■ To do ■
Repeat exactly, and only, the lines running from the one that holds "- Updated dependencies [43be7391]" to the end of the records.

[Opening Extracted entries section]

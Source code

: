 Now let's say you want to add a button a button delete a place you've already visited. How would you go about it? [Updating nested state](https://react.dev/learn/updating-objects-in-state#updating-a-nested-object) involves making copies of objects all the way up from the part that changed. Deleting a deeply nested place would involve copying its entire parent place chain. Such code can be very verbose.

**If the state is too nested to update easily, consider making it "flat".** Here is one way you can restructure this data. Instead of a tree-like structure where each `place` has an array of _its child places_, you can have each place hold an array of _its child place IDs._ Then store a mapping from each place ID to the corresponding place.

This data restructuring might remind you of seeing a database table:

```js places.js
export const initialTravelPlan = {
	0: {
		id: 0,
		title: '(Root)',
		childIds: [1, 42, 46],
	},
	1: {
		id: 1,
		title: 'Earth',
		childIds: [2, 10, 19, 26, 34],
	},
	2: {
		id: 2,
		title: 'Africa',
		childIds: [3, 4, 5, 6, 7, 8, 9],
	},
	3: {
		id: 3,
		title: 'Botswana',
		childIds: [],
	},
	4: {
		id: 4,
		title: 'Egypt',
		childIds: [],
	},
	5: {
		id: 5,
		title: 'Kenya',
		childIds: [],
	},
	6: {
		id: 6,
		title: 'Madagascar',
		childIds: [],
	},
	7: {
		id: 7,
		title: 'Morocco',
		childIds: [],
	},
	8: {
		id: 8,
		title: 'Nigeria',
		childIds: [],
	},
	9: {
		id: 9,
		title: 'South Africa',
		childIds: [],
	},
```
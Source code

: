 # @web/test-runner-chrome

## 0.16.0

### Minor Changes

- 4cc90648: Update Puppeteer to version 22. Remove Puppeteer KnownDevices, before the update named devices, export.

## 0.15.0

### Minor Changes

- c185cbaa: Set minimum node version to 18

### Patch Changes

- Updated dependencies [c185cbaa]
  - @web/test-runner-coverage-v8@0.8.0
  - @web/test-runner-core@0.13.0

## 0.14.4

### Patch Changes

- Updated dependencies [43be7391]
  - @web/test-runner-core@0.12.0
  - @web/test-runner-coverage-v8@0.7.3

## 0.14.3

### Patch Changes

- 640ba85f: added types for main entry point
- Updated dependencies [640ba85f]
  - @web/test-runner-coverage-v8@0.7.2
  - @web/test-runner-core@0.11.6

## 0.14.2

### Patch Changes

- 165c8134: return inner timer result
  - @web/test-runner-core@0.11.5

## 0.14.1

[Closing Extracted entries section]

■ Your solution ■
- Updated dependencies [43be7391]
  - @web/test-runner-core@0.12.0
  - @web/test-runner-coverage-v8@0.7.3

## 0.14.3

### Patch Changes

- 640ba85f: added types for main entry point
- Updated dependencies [640ba85f]
  - @web/test-runner-coverage-v8@0.7.2
  - @web/test-runner-core@0.11.6

## 0.14.2

### Patch Changes

- 165c8134: return inner timer result
  - @web/test-runner-core@0.11.5

## 0.14.1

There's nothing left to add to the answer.